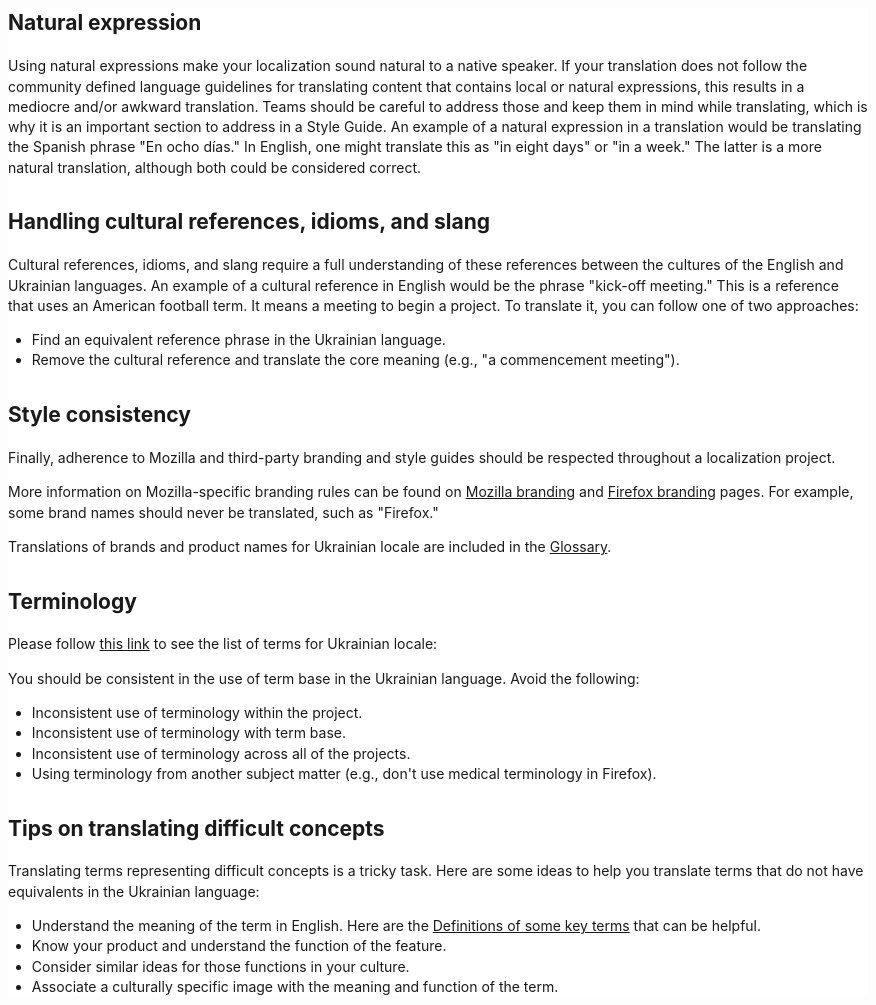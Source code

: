 ## Natural expression

Using natural expressions make your localization sound natural to a native speaker. If your translation does not follow the community defined language guidelines for translating content that contains local or natural expressions, this results in a mediocre and/or awkward translation. Teams should be careful to address those and keep them in mind while translating, which is why it is an important section to address in a Style Guide. An example of a natural expression in a translation would be translating the Spanish phrase "En ocho días." In English, one might translate this as "in eight days" or "in a week." The latter is a more natural translation, although both could be considered correct.

## Handling cultural references, idioms, and slang

Cultural references, idioms, and slang require a full understanding of these references between the cultures of the English and Ukrainian languages. An example of a cultural reference in English would be the phrase "kick-off meeting." This is a reference that uses an American football term. It means a meeting to begin a project. To translate it, you can follow one of two approaches:

* Find an equivalent reference phrase in the Ukrainian language.
* Remove the cultural reference and translate the core meaning (e.g., "a commencement meeting").

## Style consistency

Finally, adherence to Mozilla and third-party branding and style guides should be respected throughout a localization project.

More information on Mozilla-specific branding rules can be found on [Mozilla branding](https://www.mozilla.org/en-US/styleguide/identity/mozilla/branding/) and [Firefox branding](https://www.mozilla.org/en-US/styleguide/identity/firefox/branding/) pages. For example, some brand names should never be translated, such as "Firefox."

Translations of brands and product names for Ukrainian locale are included in the [Glossary](https://wiki.mozilla.org/L10n:Teams:uk/Glossary).

## Terminology

Please follow [this link](https://wiki.mozilla.org/L10n:Teams:uk/Glossary) to see the list of terms for Ukrainian locale:

You should be consistent in the use of term base in the Ukrainian language. Avoid the following:

* Inconsistent use of terminology within the project.
* Inconsistent use of terminology with term base.
* Inconsistent use of terminology across all of the projects.
* Using terminology from another subject matter (e.g., don't use medical terminology in Firefox).

## Tips on translating difficult concepts

Translating terms representing difficult concepts is a tricky task. Here are some ideas to help you translate terms that do not have equivalents in the Ukrainian language:

* Understand the meaning of the term in English. Here are the [Definitions of some key terms](http://techterms.com/category/internet) that can be helpful.
* Know your product and understand the function of the feature.
* Consider similar ideas for those functions in your culture.
* Associate a culturally specific image with the meaning and function of the term.
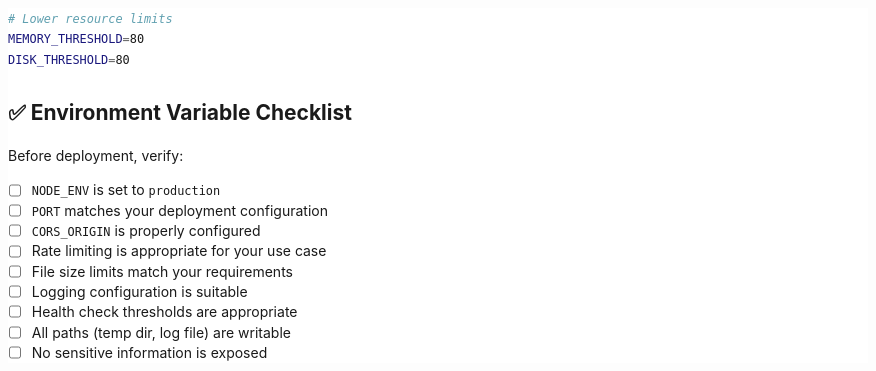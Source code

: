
 ```bash
# Lower resource limits
MEMORY_THRESHOLD=80
DISK_THRESHOLD=80
```

## ✅ Environment Variable Checklist

Before deployment, verify:

- [ ] `NODE_ENV` is set to `production`
- [ ] `PORT` matches your deployment configuration
- [ ] `CORS_ORIGIN` is properly configured
- [ ] Rate limiting is appropriate for your use case
- [ ] File size limits match your requirements
- [ ] Logging configuration is suitable
- [ ] Health check thresholds are appropriate
- [ ] All paths (temp dir, log file) are writable
- [ ] No sensitive information is exposed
• • •
Find the word "Inconsistent" in the records and pull out each line that has it.

→ ANSWER SECTION:
* Inconsistent use of terminology within the project.
* Inconsistent use of terminology with term base.
* Inconsistent use of terminology across all of the projects.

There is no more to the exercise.